C’est étonnant de constater à quel point on prend pour acquis plusieurs de ces inventions, comme celle de lumière électrique, qui ont été élaborées, expérimentées et mises en œuvre à grande échelle à cette époque.
Reconstitution de la centrale électrique expérimentale de Thomas Edison. Il fallait générer beaucoup de pouvoir pour illuminer une ville artificiellement la nuit.
Un arrêt à la Eagle Tarvern, pour le lunch…
Un plat traditionnel délicieux, une bière excellente, une expérience agréable…
Le temps d’un digestif, avant de retourner flâner dans le village…

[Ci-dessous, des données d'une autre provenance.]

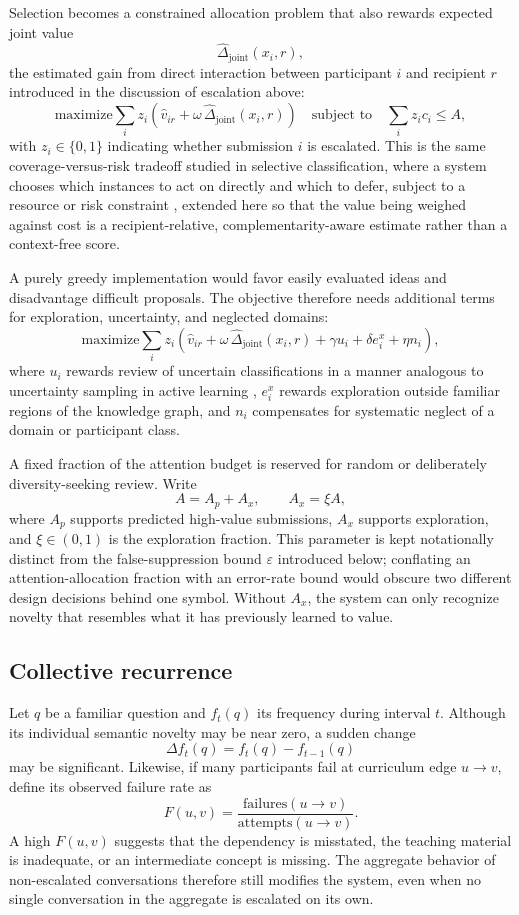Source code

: \documentclass[11pt]{article}
\begin{document}
Selection becomes a constrained allocation problem that also rewards expected joint value
\[
\widehat{\Delta}_{\mathrm{joint}}(x_i,r),
\]
the estimated gain from direct interaction between participant $i$ and recipient $r$ introduced in the discussion of escalation above:
\[
\text{maximize} \sum_i z_i \left(\widehat{v}_{ir} + \omega\,\widehat{\Delta}_{\mathrm{joint}}(x_i,r)\right) \quad \text{subject to} \quad \sum_i z_i c_i \leq A,
\]
with $z_i \in \{0,1\}$ indicating whether submission $i$ is escalated. This is the same coverage-versus-risk tradeoff studied in selective classification, where a system chooses which instances to act on directly and which to defer, subject to a resource or risk constraint \cite{geifman2017}, extended here so that the value being weighed against cost is a recipient-relative, complementarity-aware estimate rather than a context-free score.

A purely greedy implementation would favor easily evaluated ideas and disadvantage difficult proposals. The objective therefore needs additional terms for exploration, uncertainty, and neglected domains:
\[
\text{maximize} \sum_i z_i \left( \widehat{v}_{ir} + \omega\,\widehat{\Delta}_{\mathrm{joint}}(x_i,r) + \gamma u_i + \delta e_i^x + \eta n_i \right),
\]
where $u_i$ rewards review of uncertain classifications in a manner analogous to uncertainty sampling in active learning \cite{settles2009}, $e_i^x$ rewards exploration outside familiar regions of the knowledge graph, and $n_i$ compensates for systematic neglect of a domain or participant class.

A fixed fraction of the attention budget is reserved for random or deliberately diversity-seeking review. Write
\[
A = A_p + A_x, \qquad A_x = \xi A,
\]
where $A_p$ supports predicted high-value submissions, $A_x$ supports exploration, and $\xi \in (0,1)$ is the exploration fraction. This parameter is kept notationally distinct from the false-suppression bound $\varepsilon$ introduced below; conflating an attention-allocation fraction with an error-rate bound would obscure two different design decisions behind one symbol. Without $A_x$, the system can only recognize novelty that resembles what it has previously learned to value.

\subsection{Collective recurrence}

Let $q$ be a familiar question and $f_t(q)$ its frequency during interval $t$. Although its individual semantic novelty may be near zero, a sudden change
\[
\Delta f_t(q) = f_t(q) - f_{t-1}(q)
\]
may be significant. Likewise, if many participants fail at curriculum edge $u \to v$, define its observed failure rate as
\[
F(u, v) = \frac{\mathrm{failures}(u \to v)}{\mathrm{attempts}(u \to v)}.
\]
A high $F(u, v)$ suggests that the dependency is misstated, the teaching material is inadequate, or an intermediate concept is missing. The aggregate behavior of non-escalated conversations therefore still modifies the system, even when no single conversation in the aggregate is escalated on its own.
\end{document}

L’intérieur de la rotonde du dépôt ferroviaire adjacente à la gare de triage
Un tour autour du village
Il est intéressant de se promener ainsi, pendant toute une journée, et de jaser avec les « guides ». C’est là qu’on découvre un autre visage de l’Amérique : celui de l’Amérique d’aujourd’hui. L’observateur qui écoute et observe attentivement pourrait soupçonner qu’il y a des fissures sous la façade. De tous petits détails sont révélateurs.
Un grand nombre de ces « guides/présentateurs » sont des personnes assez âgées. C’est bien et c’est là un grand avantage d’avoir des personnes qui ont connu une autre époque pour parler aux plus jeunes en connaissance de cause de certains aspects de la société d’il y a un siècle. Par contre, certains commentaires de ces guides, glissés au sein d’une conversation nous suggèrent un autre portrait de l’ambiance qui règne au sein de l’Amérique d’aujourd’hui.

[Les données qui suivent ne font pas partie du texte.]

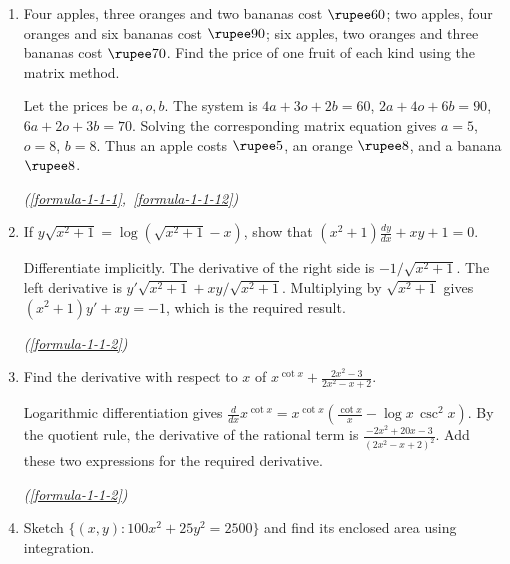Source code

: \begin{enumerate}[label={},font=\normalfont,leftmargin=1.15cm,labelwidth=1.0cm,labelsep=0.15cm,itemindent=0pt,listparindent=0pt,itemsep=\baselineskip,parsep=0pt,topsep=0pt]
\item[5.1.32] Four apples, three oranges and two bananas cost $\rupee 60$; two apples, four oranges and six bananas cost $\rupee 90$; six apples, two oranges and three bananas cost $\rupee 70$. Find the price of one fruit of each kind using the matrix method.

\vspace{0.6em}\par\solution


Let the prices be $a,o,b$. The system is $4a+3o+2b=60$, $2a+4o+6b=90$, $6a+2o+3b=70$. Solving the corresponding matrix equation gives $a=5$, $o=8$, $b=8$. Thus an apple costs $\rupee 5$, an orange $\rupee 8$, and a banana $\rupee 8$.\par\noindent\hfill\mbox{\textit{(\ref{formula-1-1-1}, \ref{formula-1-1-12})}}\par

\item[5.1.33.1] If $y\sqrt{x^2+1}=\log(\sqrt{x^2+1}-x)$, show that $(x^2+1)\frac{dy}{dx}+xy+1=0$.

\vspace{0.6em}\par\solution


Differentiate implicitly. The derivative of the right side is $-1/\sqrt{x^2+1}$. The left derivative is $y'\sqrt{x^2+1}+xy/\sqrt{x^2+1}$. Multiplying by $\sqrt{x^2+1}$ gives $(x^2+1)y'+xy=-1$, which is the required result.\par\noindent\hfill\mbox{\textit{(\ref{formula-1-1-2})}}\par

\item[5.1.33.2] Find the derivative with respect to $x$ of $x^{\cot x}+\frac{2x^2-3}{2x^2-x+2}$.

\vspace{0.6em}\par\solution


Logarithmic differentiation gives $\frac{d}{dx}x^{\cot x}=x^{\cot x}(\frac{\cot x}{x}-\log x\,\csc^2x)$. By the quotient rule, the derivative of the rational term is $\frac{-2x^2+20x-3}{(2x^2-x+2)^2}$. Add these two expressions for the required derivative.\par\noindent\hfill\mbox{\textit{(\ref{formula-1-1-2})}}\par

\item[5.1.34] Sketch $\{(x,y):100x^2+25y^2=2500\}$ and find its enclosed area using integration.


\end{enumerate}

Certains apprécient d’avoir un emploi à temps partiel, pour une partie de l’année : « Cela me tient occupé », de dire un tel. Celui-là connaît très bien l’édifice où il « travaille », ainsi que la fonction qui y est attachée. Il a plaisir à expliquer comment fonctionnait tel appareil, quelle était son importance. L’autre, dans la bâtisse d’à côté, est mal à l’aise lorsque nous lui demandons des questions trop précises. Tel autre déplore le fait que les guides ont un horaire et qu’ils ne sont pas assignés à une tâche particulière; ils doivent apprendre plusieurs routines. La rotation les importune. Un dernier se sent obligé de justifier son comportement devant un superviseur.

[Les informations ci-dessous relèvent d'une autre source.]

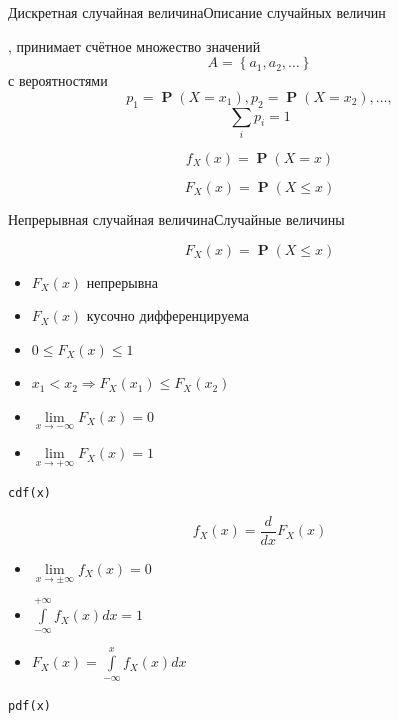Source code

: \documentclass[11pt,pdf,utf8,hyperref={unicode},aspectratio=169]{beamer}
\DeclareMathOperator{\prob}{\mathbf{P}}
\begin{document}
\begin{frame}{Дискретная случайная величина}{Описание случайных величин}

, принимает счётное множество значений
$$
    A = \left\{a_1,a_2,\ldots \right\}
$$
с вероятностями
$$
    p_1=\prob(X=x_1), p_2=\prob(X=x_2),\dots,
$$
$$
    \sum\limits_{i} p_i = 1
$$
\begin{multicols}{2}

    $$
        f_X(x) = \prob\left( X = x \right)
    $$

    $$
        F_X(x) = \prob(X \leqslant x )
    $$
\end{multicols}
\end{frame}
\begin{frame}{Непрерывная случайная величина}{Случайные величины}

\begin{multicols}{2}
    $$
        F_X(x) = \prob(X \leqslant x )
    $$

    \bigskip
    \begin{itemize}
    \item $F_X(x)$ непрерывна
    \item $F_X(x)$ кусочно дифференцируема
    \item  $0 \leqslant F_X(x)\leqslant 1$
    \item  $x_1 < x_2 \Rightarrow F_X(x_1) \leqslant F_X(x_2)$
    \item  $\lim\limits_{x\to -\infty} F_X(x) = 0$
    \item  $\lim\limits_{x\to +\infty} F_X(x) = 1$
    \end{itemize}
     \alert{\texttt{cdf(x)}}
    \columnbreak

    $$
        f_X(x) = \frac{d}{dx}F_X(x)
    $$

    \bigskip
    \begin{itemize}
        \item $\lim\limits_{x\to \pm\infty} f_X(x) = 0$
        \item $\int\limits_{-\infty}^{+\infty}f_X(x)dx = 1$
        \item $F_X(x) = \int\limits_{-\infty}^{x}f_X(x)dx$
    \end{itemize}
     \alert{\texttt{pdf(x)}}
\end{multicols}

\end{frame}
\end{document}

Passant devant la pension de Sarah Jordan
Lorsque nous exprimons l’avis, d’un ton léger, que ce doit être un plaisir de conduire une vieille voiture Ford d’époque, le guide répond poliment, sans le dire expressément, que « c’est un emploi, pas très bien rémunéré ». Combien de ces gens, dont certains étaient des professionnels à une époque récente, travaillent plus par obligation que par intérêt? On devine que la crise économique se profile en arrière-plan.
On est loin de l’atmosphère qui régnait dans ce même pays il y a cent ans.
Sur le pont Champlain, à la frontière du Québec et de l’Ontario… le début du voyage
Le 30 mai, nous partons à nouveau pour un long voyage de plusieurs semaines. Nous irons jusqu’au Pacifique, en traversant les Grandes plaines américaines et les Rocheuses. On franchira les frontières non seulement du Canada et des USA, mais aussi celles de nombreux états américains.
Moins de quinze minutes après le départ, nous traversons la première, celle de l’Ontario et du Québec.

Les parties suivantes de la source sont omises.